By: Kyle Shaffer
I’m walking up to Sonic Boom Records in Seattle’s Ballard neighborhood, and I spot Metz drummer Hayden Menzies outside smoking a pre-show cigarette. Our eyes meet, and though we don’t say anything to each other, an understanding seems established in a glance. Maybe something like a handshake-waiver, outlining that if a sizeable chunk of the ceiling plummets due to the relentless pummeling of his Ludwigs during their set, Menzies and the other dudes won’t be liable for my fate or anyone else’s. Either way, I’m not the litigious type, and it wouldn’t be a bad way to go.
That night is the first time I hear many of the songs on Strange Peace, the Toronto trio’s third full-length, and what strikes me as I put the needle to the wax after I bring home a copy is how much the record captures what I’d seen from their performance earlier. Maybe it’s Steve Albini being behind the board for this release, or maybe it’s the goddamn wood the studio’s live room was made out of, but the record sounds like you’re sitting in front of the band all over again - like you could be forgiven for thinking one of the dudes had just sweat on you at the close of a song, even though you’re alone in your living room.
Opener “Mess of Wires” is a case in point - rolling over itself in a massive, noisy waltz that showcases the band’s skill at blending heavy wall-of-sound riffs with repetition that makes for one of the most wonderfully hypnotic tracks on the record. Even where the band experiments with in-studio sounds like the alien metallic twangs on “Drained Lake” or the rapid-delay and vocal feedback on “Escalator Teeth,” the additions are all in service to the main thrust of the song, and never distract or sound like tack-on novelties. Similarly, the dissonant, slow-burn lilt of “Caterpillar” almost feels like a rest-stop to allow the listener to catch their breath, with its steady solo guitar line and more subdued delivery from guitarist/vocalist Alex Edkins. But the track totally works as a prologue to the swelling build-up in the next track “Lost In The Blank City”. Even in these uncharacteristically expansive tracks, Metz bakes in the same anxiety and tension that stays at the center of their sound, and keeps continuity both within the record, and with the band’s past releases.

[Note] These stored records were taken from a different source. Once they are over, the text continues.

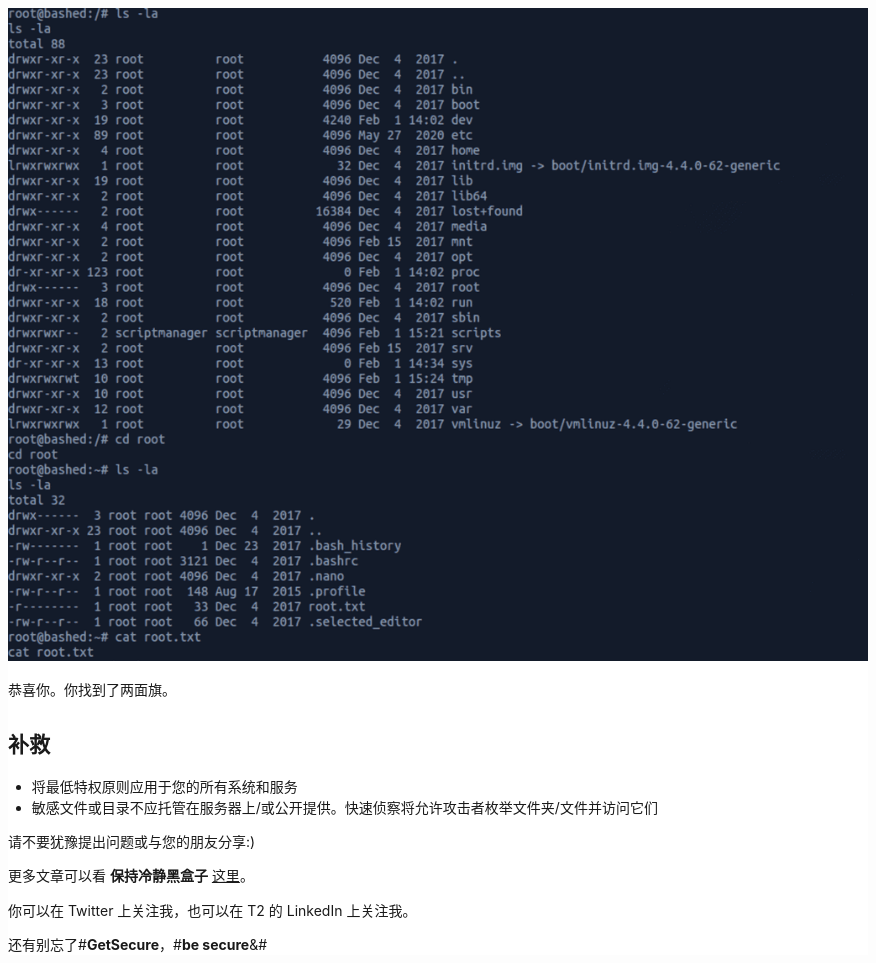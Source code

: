 ![Screenshot-2021-02-01-at-23.26.45](img/68def14ba588c9242545170c07dfd657.png)

恭喜你。你找到了两面旗。

## ******补救******

*   将最低特权原则应用于您的所有系统和服务
*   敏感文件或目录不应托管在服务器上/或公开提供。快速侦察将允许攻击者枚举文件夹/文件并访问它们

请不要犹豫提出问题或与您的朋友分享:)

更多文章可以看 ********保持冷静黑盒子******** [这里](https://www.freecodecamp.org/news/search/?query=keep%20calm%20and%20hack%20the%20box)。

你可以在 Twitter 上关注我，也可以在 T2 的 LinkedIn 上关注我。

还有别忘了#****************GetSecure****************，#****************be secure****************&#
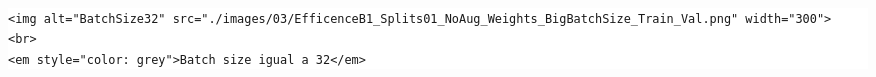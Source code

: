     <img alt="BatchSize32" src="./images/03/EfficenceB1_Splits01_NoAug_Weights_BigBatchSize_Train_Val.png" width="300">
    <br>
    <em style="color: grey">Batch size igual a 32</em>
  </p> 
</td>
<td> 
  <p align="center">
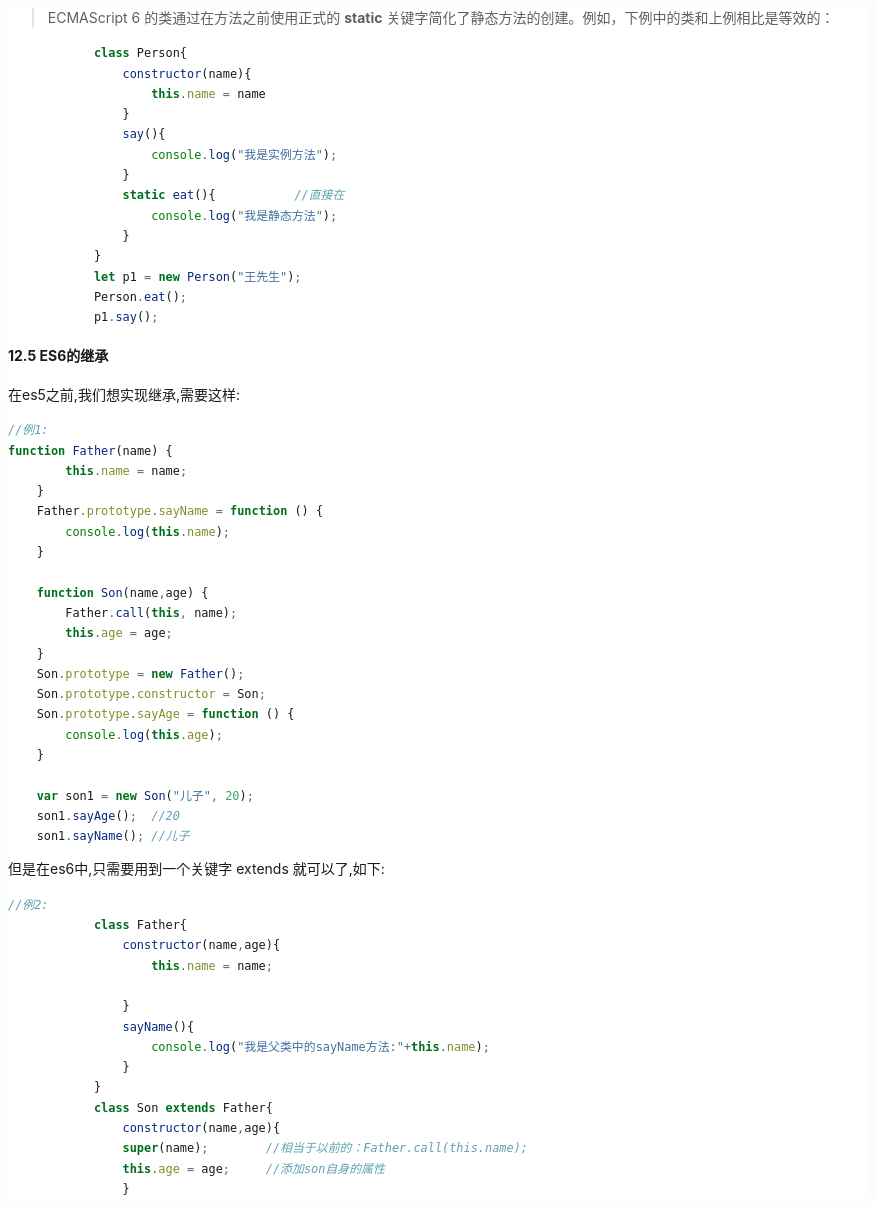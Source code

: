 

> ECMAScript 6 的类通过在方法之前使用正式的 **static** 关键字简化了静态方法的创建。例如，下例中的类和上例相比是等效的：

```javascript
			class Person{
                constructor(name){
                    this.name = name
                }
                say(){
                    console.log("我是实例方法");
                }
                static eat(){			//直接在
                    console.log("我是静态方法");
                }
            }
            let p1 = new Person("王先生");
            Person.eat();
            p1.say();
```

#### 12.5 ES6的继承

在es5之前,我们想实现继承,需要这样:

```javascript
//例1:
function Father(name) {
        this.name = name;
    }
    Father.prototype.sayName = function () {
        console.log(this.name);
    }

    function Son(name,age) {
        Father.call(this, name);
        this.age = age;
    }
    Son.prototype = new Father();
    Son.prototype.constructor = Son;
    Son.prototype.sayAge = function () {
        console.log(this.age);
    }

    var son1 = new Son("儿子", 20);
    son1.sayAge();  //20
    son1.sayName(); //儿子
```



但是在es6中,只需要用到一个关键字 extends 就可以了,如下:

```javascript
//例2:			
			class Father{
                constructor(name,age){
                    this.name = name;

                }
                sayName(){
                    console.log("我是父类中的sayName方法:"+this.name);
                }
            }
            class Son extends Father{
                constructor(name,age){
                super(name);        //相当于以前的：Father.call(this.name);
                this.age = age;     //添加son自身的属性
                }
```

I don’t mean to make it sound like Metz are chilling out or anything. The record is still loud - the songs still slam, and one need only listen to the feedback and hammering rhythms on “Mr. Plague” or the immense riff that opens “Cellophane” to be reassured that this is the same band. Nowhere is this melding of the new and the old more effective than on the closing track “Raw Materials,” arguably the best song on the record. Edkins’ opening riff is damn near an At The Drive-In outtake, with the guitar line wriggling and constricting like the cobra on the album cover, before the song opens up, slows mid-way through, and finally slams to a halt. The kicker is that you won’t even have realized the track spans six minutes, but that’s kind of how this record goes. It’s hard to think of an album that pushes so hard at a band’s own boundaries, while sounding so firmly rooted and comfortable in its own skin, but Strange Peace has this in spades.